Chinese AI startup DeepSeek, known for developing a ChatGPT competitor trained on 2 trillion tokens in English and Chinese, has unveiled DeepSeek Coder V2, an open-source mixture of experts (MoE) model for code generation.
Building on the success of DeepSeek-V2, released last month, DeepSeek Coder V2 excels at coding and math tasks, supporting over 300 programming languages. It outshines leading closed-source models, such as GPT-4 Turbo, Claude 3 Opus, and Gemini 1.5 Pro, marking a significant milestone as the first open model to achieve this level of performance, surpassing Llama 3-70B and others in its category.

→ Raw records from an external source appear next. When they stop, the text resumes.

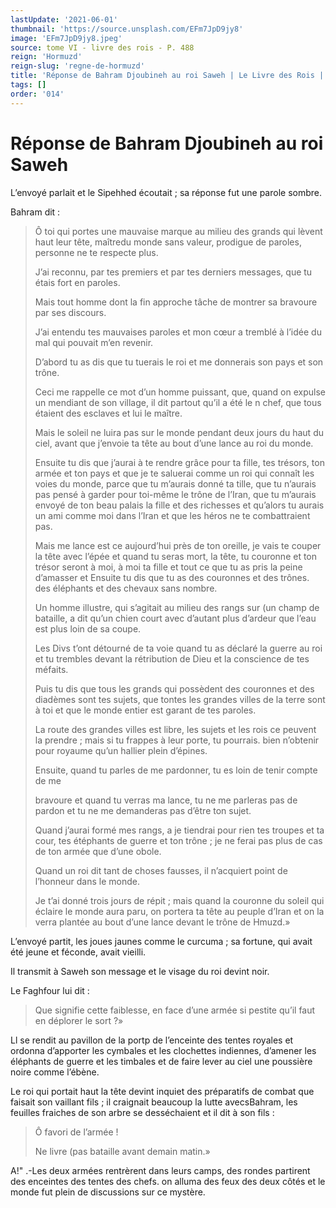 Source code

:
 ```yaml
---
lastUpdate: '2021-06-01'
thumbnail: 'https://source.unsplash.com/EFm7JpD9jy8'
image: 'EFm7JpD9jy8.jpeg'
source: tome VI - livre des rois - P. 488
reign: 'Hormuzd'
reign-slug: 'regne-de-hormuzd'
title: 'Réponse de Bahram Djoubineh au roi Saweh | Le Livre des Rois | Shâhnâmeh'
tags: []
order: '014'
---
```


# Réponse de Bahram Djoubineh au roi Saweh

L’envoyé parlait et le Sipehhed écoutait ; sa réponse fut une parole sombre.

Bahram dit :

> Ô toi qui portes une mauvaise marque au milieu des grands qui lèvent haut leur tête, maîtredu monde sans valeur, prodigue de paroles, personne ne te respecte plus.
>
> J’ai reconnu, par tes premiers et par tes derniers messages, que tu étais fort en paroles.
>
> Mais tout homme dont la fin approche tâche de montrer sa bravoure par ses discours.
>
> J’ai entendu tes mauvaises paroles et mon cœur a tremblé à l’idée du mal qui pouvait m’en revenir.
>
> D’abord tu as dis que tu tuerais le roi et me donnerais son pays et son trône.
>
> Ceci me rappelle ce mot d’un homme puissant, que, quand on expulse un mendiant de son village, il dit partout qu’il a été le n chef, que tous étaient des esclaves et lui le maître.
>
> Mais le soleil ne luira pas sur le monde pendant deux jours du haut du ciel, avant que j’envoie ta tête au bout d’une lance au roi du monde.
>
> Ensuite tu dis que j’aurai à te rendre grâce pour ta fille, tes trésors, ton armée et ton pays et que je te saluerai comme un roi qui connaît les voies du monde, parce que tu m’aurais donné ta tille, que tu n’aurais pas pensé à garder pour toi-même le trône de l’Iran, que tu m’aurais envoyé de ton beau palais la fille et des richesses et qu’alors tu aurais un ami comme moi dans l’Iran et que les héros ne te combattraient pas.
>
> Mais me lance est ce aujourd’hui près de ton oreille, je vais te couper la tête avec l’épée et quand tu seras mort, la tête, tu couronne et ton trésor seront à moi, à moi ta fille et tout ce que tu as pris la peine d’amasser et Ensuite tu dis que tu as des couronnes et des trônes. des éléphants et des chevaux sans nombre.
>
> Un homme illustre, qui s’agitait au milieu des rangs sur (un champ de bataille, a dit qu’un chien court avec d’autant plus d’ardeur que l’eau est plus loin de sa coupe.
>
> Les Divs t’ont détourné de ta voie quand tu as déclaré la guerre au roi et tu trembles devant la rétribution de Dieu et la conscience de tes méfaits.
>
> Puis tu dis que tous les grands qui possèdent des couronnes et des diadèmes sont tes sujets, que tontes les grandes villes de la terre sont à toi et que le monde entier est garant de tes paroles.
>
> La route des grandes villes est libre, les sujets et les rois ce peuvent la prendre ; mais si tu frappes à leur porte, tu pourrais. bien n’obtenir pour royaume qu’un hallier plein d’épines.
>
> Ensuite, quand tu parles de me pardonner, tu es loin de tenir compte de me
>
> bravoure et quand tu verras ma lance, tu ne me parleras pas de pardon et tu ne me demanderas pas d’être ton sujet.
>
> Quand j’aurai formé mes rangs, a je tiendrai pour rien tes troupes et ta cour, tes étéphants de guerre et ton trône ; je ne ferai pas plus de cas de ton armée que d’une obole.
>
> Quand un roi dit tant de choses fausses, il n’acquiert point de l’honneur dans le monde.
>
> Je t’ai donné trois jours de répit ; mais quand la couronne du soleil qui éclaire le monde aura paru, on portera ta tête au peuple d’Iran et on la verra plantée au bout d’une lance devant le trône de Hmuzd.»

L’envoyé partit, les joues jaunes comme le curcuma ; sa fortune, qui avait été jeune et féconde, avait vieilli.

Il transmit à Saweh son message et le visage du roi devint noir.

Le Faghfour lui dit :

> Que signifie cette faiblesse, en face d’une armée si pestite qu’il faut en déplorer le sort ?»

Ll se rendit au pavillon de la portp de l’enceinte des tentes royales et ordonna d’apporter les cymbales et les clochettes indiennes, d’amener les éléphants de guerre et les timbales et de faire lever au ciel une poussière noire comme l’ébène.

Le roi qui portait haut la tête devint inquiet des préparatifs de combat que faisait son vaillant fils ; il craignait beaucoup la lutte avecsBahram, les feuilles fraiches de son arbre se desséchaient et il dit à son fils :

> Ô favori de l’armée !
>
> Ne livre
(pas bataille avant demain matin.»

A!" .-Les deux armées rentrèrent dans leurs camps, des rondes partirent des enceintes des tentes des chefs. on alluma des feux des deux côtés et le monde fut plein de discussions sur ce mystère.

Founded in 2022, DeepSeek aims to "unravel the mystery of AGI with curiosity." Within a year, the company has open-sourced several models, including the DeepSeek Coder family. The original DeepSeek Coder, with 33 billion parameters, performed well with project-level code completion and infilling, but only supported 86 programming languages and had a context window of 16K. The new V2 expands language support to 338 and increases the context window to 128K, enabling it to tackle more complex coding challenges.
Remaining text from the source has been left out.